The more Peter Leithart writes, the more he sounds like a Lutheran. And then he doesn’t. Either way, I can’t get enough of it. The vigor of us confessional Lutherans occasionally has the unfortunate side effect of making everything we tell you about doctrine sound like we’re holding a rod above your heads of all our fellow Christians. Or an axe.
But Leithart. He has the tone of someone who’s diving into scripture feet first. And acknowledging that it’s really, really messy. Scripture’s darker passages, winding stories, and odd comments just don’t wrap up nicely–it’s encouraging to hear someone admit that. And admit that without immediately claiming to have figured it out.
And this isn’t to say that Leithart’s opponents and critics aren’t diving into the pool just as deeply. Plenty of them are, and that’s why they’ve been so impassioned in their critique. As painful as this can be, it is the way of the church. What else do we mean when each Sunday we confess “one holy, catholic, and apostolic church?”
One church from Peter and Paul all the way up until the 34th PCA General Assembly 2007. One church that has trouble building consensus, trouble talking, trouble being polite, trouble even getting an informal show of hands. There’s a reason Jesus didn’t run for election. Jesus is not a member of your congregation. You are a member of His. And although it might surprise some to hear an LCMS Lutheran say it, when we each come to eat and drink, we’re not served with our own personal Jesus, a la (depeche) mod. “Given and shed for you” was not the precedent for “Have it your way.”
Scripture has this way of knocking the wind out of you, kicking your doors clean off their hinges, and sticking around in your craw long after you’ve asked it to take a hike. And just wait until it starts rifling through your desk drawers. Leithart sounds like a guy who’s watching Scripture rearrange his furniture. And knock a hole in the living room wall with the sofa. For the sake of the church.
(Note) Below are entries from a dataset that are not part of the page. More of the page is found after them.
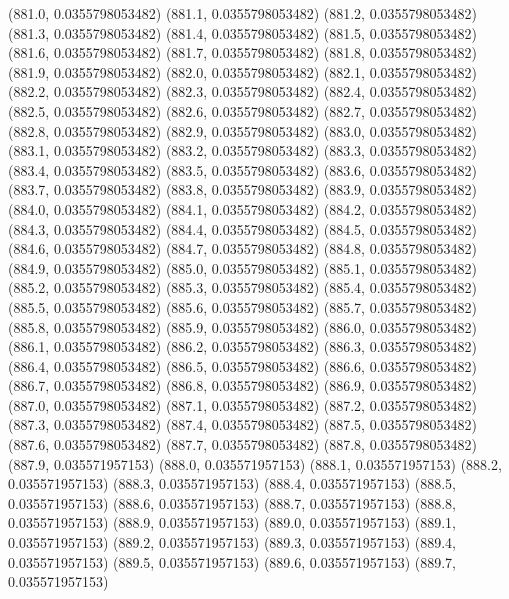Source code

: {					(881.0, 0.0355798053482)
					(881.1, 0.0355798053482)
					(881.2, 0.0355798053482)
					(881.3, 0.0355798053482)
					(881.4, 0.0355798053482)
					(881.5, 0.0355798053482)
					(881.6, 0.0355798053482)
					(881.7, 0.0355798053482)
					(881.8, 0.0355798053482)
					(881.9, 0.0355798053482)
					(882.0, 0.0355798053482)
					(882.1, 0.0355798053482)
					(882.2, 0.0355798053482)
					(882.3, 0.0355798053482)
					(882.4, 0.0355798053482)
					(882.5, 0.0355798053482)
					(882.6, 0.0355798053482)
					(882.7, 0.0355798053482)
					(882.8, 0.0355798053482)
					(882.9, 0.0355798053482)
					(883.0, 0.0355798053482)
					(883.1, 0.0355798053482)
					(883.2, 0.0355798053482)
					(883.3, 0.0355798053482)
					(883.4, 0.0355798053482)
					(883.5, 0.0355798053482)
					(883.6, 0.0355798053482)
					(883.7, 0.0355798053482)
					(883.8, 0.0355798053482)
					(883.9, 0.0355798053482)
					(884.0, 0.0355798053482)
					(884.1, 0.0355798053482)
					(884.2, 0.0355798053482)
					(884.3, 0.0355798053482)
					(884.4, 0.0355798053482)
					(884.5, 0.0355798053482)
					(884.6, 0.0355798053482)
					(884.7, 0.0355798053482)
					(884.8, 0.0355798053482)
					(884.9, 0.0355798053482)
					(885.0, 0.0355798053482)
					(885.1, 0.0355798053482)
					(885.2, 0.0355798053482)
					(885.3, 0.0355798053482)
					(885.4, 0.0355798053482)
					(885.5, 0.0355798053482)
					(885.6, 0.0355798053482)
					(885.7, 0.0355798053482)
					(885.8, 0.0355798053482)
					(885.9, 0.0355798053482)
					(886.0, 0.0355798053482)
					(886.1, 0.0355798053482)
					(886.2, 0.0355798053482)
					(886.3, 0.0355798053482)
					(886.4, 0.0355798053482)
					(886.5, 0.0355798053482)
					(886.6, 0.0355798053482)
					(886.7, 0.0355798053482)
					(886.8, 0.0355798053482)
					(886.9, 0.0355798053482)
					(887.0, 0.0355798053482)
					(887.1, 0.0355798053482)
					(887.2, 0.0355798053482)
					(887.3, 0.0355798053482)
					(887.4, 0.0355798053482)
					(887.5, 0.0355798053482)
					(887.6, 0.0355798053482)
					(887.7, 0.0355798053482)
					(887.8, 0.0355798053482)
					(887.9, 0.035571957153)
					(888.0, 0.035571957153)
					(888.1, 0.035571957153)
					(888.2, 0.035571957153)
					(888.3, 0.035571957153)
					(888.4, 0.035571957153)
					(888.5, 0.035571957153)
					(888.6, 0.035571957153)
					(888.7, 0.035571957153)
					(888.8, 0.035571957153)
					(888.9, 0.035571957153)
					(889.0, 0.035571957153)
					(889.1, 0.035571957153)
					(889.2, 0.035571957153)
					(889.3, 0.035571957153)
					(889.4, 0.035571957153)
					(889.5, 0.035571957153)
					(889.6, 0.035571957153)
					(889.7, 0.035571957153)
}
I like that.
Speaking of Scripture doing this to you—knocking the wind out of you (or in this case, me, yesterday):
Just a couple of chapters after the nice little “love chapter” (1 Cor 13), Paul ties his neat little Corinthian pep talk up with a cute little hand-written P.S. to the saints in that locale:
“If you don’t love the Lord Jesus, you can go to hell.”
Something tells me that few ministers preaching wedding sermons append this P.S. to the end of the “love chapter” reading as an epexegetical help.
Glad you’re being encouraged to go under the knife.